When your team is first getting started, it might be difficult to determine who would be best suited to be in your Community of Practice. Luckily, practicing Lean and Kanban with LeanKit is intuitive by design, so no technical expertise is required to be part of a Community of Practice. All that’s required is a commitment to learning, growing, and sharing knowledge across your team in a clear, organized way. To determine who should be included, use these questions:
- Who on your team is responsible for work flowing in and out?
- Do you have a systems person who manages the different tools your team uses?
- Do you have a project lead who oversees the prioritization of work for a team?
If you said yes to any of these roles, congratulations! You’re a perfect candidate for your team’s Community of Practice.
Responsibilities of the Community of Practice
Now that you know who should make up this group of super users, it’s important to understand the responsibilities that come with membership. As a member of this super group, you’ll need to be an administrator, board creator or manager in order to have the flexibility to control and manage boards and users. You can find more information on those user settings here: user access roles.
Outside of the type of access you’ll have, some of the most important responsibilities of a Community of Practice include educating new users about the system, creating and implementing procedures for using the product, and creating an internal support system. By internal support system, we mean some place users know they can go to to get simple questions answered, such as:
- How do I change my password?
- How do I get access to a board?
- How do I create a card?
- How can I edit the board layout?
If you’re interested in becoming part of a Community of Practice, we highly recommend attending LeanKit and Lean/Kanban training. Learn more about the benefits of training in this post.

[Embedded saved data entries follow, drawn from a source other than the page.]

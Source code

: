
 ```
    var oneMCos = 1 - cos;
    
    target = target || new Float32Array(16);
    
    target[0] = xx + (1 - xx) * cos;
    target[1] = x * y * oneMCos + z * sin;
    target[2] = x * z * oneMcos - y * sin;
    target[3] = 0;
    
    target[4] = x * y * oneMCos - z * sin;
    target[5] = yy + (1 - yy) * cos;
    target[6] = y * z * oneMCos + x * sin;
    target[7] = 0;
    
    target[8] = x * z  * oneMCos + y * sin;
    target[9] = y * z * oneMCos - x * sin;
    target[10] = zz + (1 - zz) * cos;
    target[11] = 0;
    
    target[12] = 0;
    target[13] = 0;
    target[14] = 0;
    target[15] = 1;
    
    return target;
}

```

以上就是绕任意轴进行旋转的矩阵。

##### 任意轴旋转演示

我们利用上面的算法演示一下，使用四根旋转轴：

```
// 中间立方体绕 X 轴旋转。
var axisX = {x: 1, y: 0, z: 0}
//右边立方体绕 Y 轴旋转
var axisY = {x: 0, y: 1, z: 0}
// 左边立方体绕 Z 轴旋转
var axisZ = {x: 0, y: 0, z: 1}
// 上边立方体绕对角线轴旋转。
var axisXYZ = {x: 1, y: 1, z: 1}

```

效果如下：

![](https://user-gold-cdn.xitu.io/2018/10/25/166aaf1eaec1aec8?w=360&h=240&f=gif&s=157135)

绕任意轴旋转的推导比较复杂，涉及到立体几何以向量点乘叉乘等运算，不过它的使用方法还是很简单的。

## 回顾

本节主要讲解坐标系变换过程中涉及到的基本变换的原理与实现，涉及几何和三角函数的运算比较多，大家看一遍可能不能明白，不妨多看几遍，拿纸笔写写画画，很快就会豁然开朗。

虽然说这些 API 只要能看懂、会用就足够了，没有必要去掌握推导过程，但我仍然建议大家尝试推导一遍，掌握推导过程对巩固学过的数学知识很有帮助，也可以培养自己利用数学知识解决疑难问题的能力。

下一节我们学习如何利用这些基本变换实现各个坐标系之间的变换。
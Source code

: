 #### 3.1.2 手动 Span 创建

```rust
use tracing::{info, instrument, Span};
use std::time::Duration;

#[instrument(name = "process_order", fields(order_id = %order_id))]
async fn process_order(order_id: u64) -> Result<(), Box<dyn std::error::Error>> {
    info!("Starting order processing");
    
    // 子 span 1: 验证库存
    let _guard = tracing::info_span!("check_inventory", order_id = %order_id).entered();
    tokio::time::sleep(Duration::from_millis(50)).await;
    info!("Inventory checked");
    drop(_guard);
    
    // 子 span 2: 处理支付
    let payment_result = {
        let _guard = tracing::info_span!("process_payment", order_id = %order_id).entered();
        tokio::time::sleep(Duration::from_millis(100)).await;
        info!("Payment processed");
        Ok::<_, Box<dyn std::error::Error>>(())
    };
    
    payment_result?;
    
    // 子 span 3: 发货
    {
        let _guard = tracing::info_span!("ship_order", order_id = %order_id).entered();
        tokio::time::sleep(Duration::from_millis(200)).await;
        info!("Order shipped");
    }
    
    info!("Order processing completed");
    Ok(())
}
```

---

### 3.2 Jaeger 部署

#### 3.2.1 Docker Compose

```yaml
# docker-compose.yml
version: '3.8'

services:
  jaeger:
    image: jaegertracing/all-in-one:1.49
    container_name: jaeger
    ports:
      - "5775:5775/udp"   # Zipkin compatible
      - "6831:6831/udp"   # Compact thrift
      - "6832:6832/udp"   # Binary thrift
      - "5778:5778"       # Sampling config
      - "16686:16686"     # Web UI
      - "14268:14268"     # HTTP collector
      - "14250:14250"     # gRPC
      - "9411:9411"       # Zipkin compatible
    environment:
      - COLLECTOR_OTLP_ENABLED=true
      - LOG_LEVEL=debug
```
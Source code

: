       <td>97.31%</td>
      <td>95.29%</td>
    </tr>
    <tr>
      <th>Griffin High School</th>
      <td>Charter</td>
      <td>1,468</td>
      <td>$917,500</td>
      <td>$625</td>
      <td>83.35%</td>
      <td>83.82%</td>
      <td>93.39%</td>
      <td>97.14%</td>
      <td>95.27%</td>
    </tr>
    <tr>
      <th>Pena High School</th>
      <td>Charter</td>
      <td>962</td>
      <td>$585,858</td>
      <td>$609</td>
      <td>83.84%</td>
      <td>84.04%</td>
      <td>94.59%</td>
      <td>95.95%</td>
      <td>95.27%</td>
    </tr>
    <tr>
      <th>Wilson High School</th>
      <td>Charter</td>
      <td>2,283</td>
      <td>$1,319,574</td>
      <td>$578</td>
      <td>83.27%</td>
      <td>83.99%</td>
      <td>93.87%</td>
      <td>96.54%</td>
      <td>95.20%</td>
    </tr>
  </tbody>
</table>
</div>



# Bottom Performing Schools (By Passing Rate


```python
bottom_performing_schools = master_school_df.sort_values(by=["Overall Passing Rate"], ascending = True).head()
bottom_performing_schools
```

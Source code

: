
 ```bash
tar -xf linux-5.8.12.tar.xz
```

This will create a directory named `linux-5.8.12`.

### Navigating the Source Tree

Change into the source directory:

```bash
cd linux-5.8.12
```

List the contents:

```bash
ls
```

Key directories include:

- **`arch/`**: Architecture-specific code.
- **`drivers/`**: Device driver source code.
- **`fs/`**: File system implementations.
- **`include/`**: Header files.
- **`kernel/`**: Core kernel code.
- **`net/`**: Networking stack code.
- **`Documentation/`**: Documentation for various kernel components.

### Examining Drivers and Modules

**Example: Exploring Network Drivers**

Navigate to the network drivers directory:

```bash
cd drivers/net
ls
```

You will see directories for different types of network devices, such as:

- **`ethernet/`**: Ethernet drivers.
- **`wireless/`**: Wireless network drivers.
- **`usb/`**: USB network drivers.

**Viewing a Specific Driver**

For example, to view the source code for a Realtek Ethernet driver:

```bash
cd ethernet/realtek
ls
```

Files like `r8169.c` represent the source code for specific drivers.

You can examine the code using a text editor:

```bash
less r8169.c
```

We recommend the following training opportunities to teams who are just getting started:
- LeanKit User Training: This interactive course will provide a basic training on how to use our tool.
- Board Analytics Training: This course covers all of the reports available in the LeanKit application.
- Kanban Essentials Training: This private course provides an introduction to the Kanban Method and how it can be used to improve the flow of value delivery in an organization.
- Office Hours: In these free weekly sessions, our experts are available to answer questions, teach and reinforce Lean and Kanban concepts, and guide you through any challenges your team may be facing. Learn more about Office Hours here.
Learn more about training opportunities on our Training page.
Commitment and Payoff
Creating a Community of Practice, and being a resource for your team, may sound like quite the time commitment. In general, this depends on the complexity of your overall LeanKit environment (number of boards as an example), the number of users, deployment of advanced features and functionality.
There will be some time and maintenance involved, especially on the front end. We recommend to start small and start simple! Also, keep your end goal in mind: By doing the “leg work” in the beginning, the overall time spent educating new teams/users will be less and less as you become more organized in how you manage this system.
Remember the Goal: Continuous Improvement
Keep in mind why you started using LeanKit: You had goals you wanted to achieve and challenges you wanted to overcome. You heard stories about how LeanKit helped teams just like yours to save time, money, and energy while gaining visibility and transparency that they’d never imagined.
Creating a Community of Practice will allow your team to practice continuous improvement in a methodical, sustainable way. It will also give you the structure and consistency to not only tackle your current challenges, but any future challenges you may face in a healthy, productive way.